Material supplied —
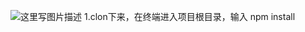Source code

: ![这里写图片描述](http://img.blog.csdn.net/20170508131509938?watermark/2/text/aHR0cDovL2Jsb2cuY3Nkbi5uZXQvdW5oYXBweV9sb25n/font/5a6L5L2T/fontsize/400/fill/I0JBQkFCMA==/dissolve/70/gravity/SouthEast)
1.clon下来，在终端进入项目根目录，输入
npm install
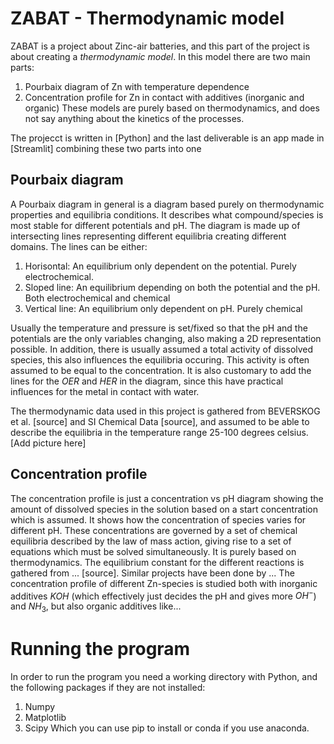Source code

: # ZABAT - Thermodynamic model

ZABAT is a project about Zinc-air batteries, and this part of the project is about creating a *thermodynamic model*. In this model there are two main parts:
1. Pourbaix diagram of Zn with temperature dependence
2. Concentration profile for Zn in contact with additives (inorganic and organic)
These models are purely based on thermodynamics, and does not say anything about the kinetics of the processes. 

The projecct is written in [Python] and the last deliverable is an app made in [Streamlit] combining these two parts into one

## Pourbaix diagram
A Pourbaix diagram in general is a diagram based purely on thermodynamic properties and equilibria conditions. It describes what compound/species is most stable for different potentials and pH. The diagram is made up of intersecting lines representing different equilibria creating different domains. The lines can be either:

1. Horisontal: An equilibrium only dependent on the potential. Purely electrochemical.
2. Sloped line: An equilibrium depending on both the potential and the pH. Both electrochemical and chemical
3. Vertical line: An equilibrium only dependent on pH. Purely chemical

Usually the temperature and pressure is set/fixed so that the pH and the potentials are the only variables changing, also making a 2D representation possible. In addition, there is usually assumed a total activity of dissolved species, this also influences the equilibria occuring. This activity is often assumed to be equal to the concentration. It is also customary to add the lines for the *OER* and *HER* in the diagram, since this have practical influences for the metal in contact with water. 

The thermodynamic data used in this project is gathered from BEVERSKOG et al. [source] and SI Chemical Data [source], and assumed to be able to describe the equilibria in the temperature range 25-100 degrees celsius. 
[Add picture here]

## Concentration profile
The concentration profile is just a concentration vs pH diagram showing the amount of dissolved species in the solution based on a start concentration which is assumed. It shows how the concentration of species varies for different pH. These concentrations are governed by a set of chemical equilibria described by the law of mass action, giving rise to a set of equations which must be solved simultaneously. It is purely based on thermodynamics. The equilibrium constant for the different reactions is gathered from  ... [source]. Similar projects have been done by ...
The concentration profile of different Zn-species is studied both with inorganic additives $KOH$ (which effectively just decides the pH and gives more $OH^{-}$) and $NH_{3}$, but also organic additives like...

# Running the program
In order to run the program you need a working directory with Python, and the following packages if they are not installed:
1. Numpy
2. Matplotlib
3. Scipy
Which you can use pip to install or conda if you use anaconda.

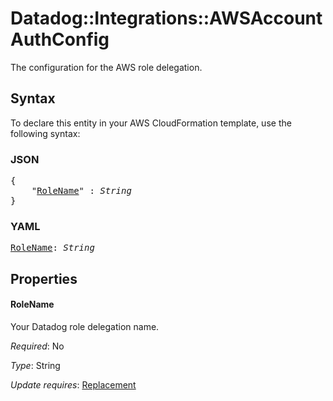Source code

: # Datadog::Integrations::AWSAccount AuthConfig

The configuration for the AWS role delegation.

## Syntax

To declare this entity in your AWS CloudFormation template, use the following syntax:

### JSON

<pre>
{
    "<a href="#rolename" title="RoleName">RoleName</a>" : <i>String</i>
}
</pre>

### YAML

<pre>
<a href="#rolename" title="RoleName">RoleName</a>: <i>String</i>
</pre>

## Properties

#### RoleName

Your Datadog role delegation name.

_Required_: No

_Type_: String

_Update requires_: [Replacement](https://docs.aws.amazon.com/AWSCloudFormation/latest/UserGuide/using-cfn-updating-stacks-update-behaviors.html#update-replacement)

Work to complete — Keep every word of the data as it is when you write it out, but drop the pictures.

Worked solution —
Source code

: ![这里写图片描述](http://img.blog.csdn.net/20170508131509938?watermark/2/text/aHR0cDovL2Jsb2cuY3Nkbi5uZXQvdW5oYXBweV9sb25n/font/5a6L5L2T/fontsize/400/fill/I0JBQkFCMA==/dissolve/70/gravity/SouthEast)
1.clon下来，在终端进入项目根目录，输入
npm install
Source code

: # ZABAT - Thermodynamic model

ZABAT is a project about Zinc-air batteries, and this part of the project is about creating a *thermodynamic model*. In this model there are two main parts:
1. Pourbaix diagram of Zn with temperature dependence
2. Concentration profile for Zn in contact with additives (inorganic and organic)
These models are purely based on thermodynamics, and does not say anything about the kinetics of the processes. 

The projecct is written in [Python] and the last deliverable is an app made in [Streamlit] combining these two parts into one

## Pourbaix diagram
A Pourbaix diagram in general is a diagram based purely on thermodynamic properties and equilibria conditions. It describes what compound/species is most stable for different potentials and pH. The diagram is made up of intersecting lines representing different equilibria creating different domains. The lines can be either:

1. Horisontal: An equilibrium only dependent on the potential. Purely electrochemical.
2. Sloped line: An equilibrium depending on both the potential and the pH. Both electrochemical and chemical
3. Vertical line: An equilibrium only dependent on pH. Purely chemical

Usually the temperature and pressure is set/fixed so that the pH and the potentials are the only variables changing, also making a 2D representation possible. In addition, there is usually assumed a total activity of dissolved species, this also influences the equilibria occuring. This activity is often assumed to be equal to the concentration. It is also customary to add the lines for the *OER* and *HER* in the diagram, since this have practical influences for the metal in contact with water. 

The thermodynamic data used in this project is gathered from BEVERSKOG et al. [source] and SI Chemical Data [source], and assumed to be able to describe the equilibria in the temperature range 25-100 degrees celsius. 
[Add picture here]

## Concentration profile
The concentration profile is just a concentration vs pH diagram showing the amount of dissolved species in the solution based on a start concentration which is assumed. It shows how the concentration of species varies for different pH. These concentrations are governed by a set of chemical equilibria described by the law of mass action, giving rise to a set of equations which must be solved simultaneously. It is purely based on thermodynamics. The equilibrium constant for the different reactions is gathered from  ... [source]. Similar projects have been done by ...
The concentration profile of different Zn-species is studied both with inorganic additives $KOH$ (which effectively just decides the pH and gives more $OH^{-}$) and $NH_{3}$, but also organic additives like...

# Running the program
In order to run the program you need a working directory with Python, and the following packages if they are not installed:
1. Numpy
2. Matplotlib
3. Scipy
Which you can use pip to install or conda if you use anaconda.

Source code

: # Datadog::Integrations::AWSAccount AuthConfig

The configuration for the AWS role delegation.

## Syntax

To declare this entity in your AWS CloudFormation template, use the following syntax:

### JSON

<pre>
{
    "<a href="#rolename" title="RoleName">RoleName</a>" : <i>String</i>
}
</pre>

### YAML

<pre>
<a href="#rolename" title="RoleName">RoleName</a>: <i>String</i>
</pre>

## Properties

#### RoleName

Your Datadog role delegation name.

_Required_: No

_Type_: String

_Update requires_: [Replacement](https://docs.aws.amazon.com/AWSCloudFormation/latest/UserGuide/using-cfn-updating-stacks-update-behaviors.html#update-replacement)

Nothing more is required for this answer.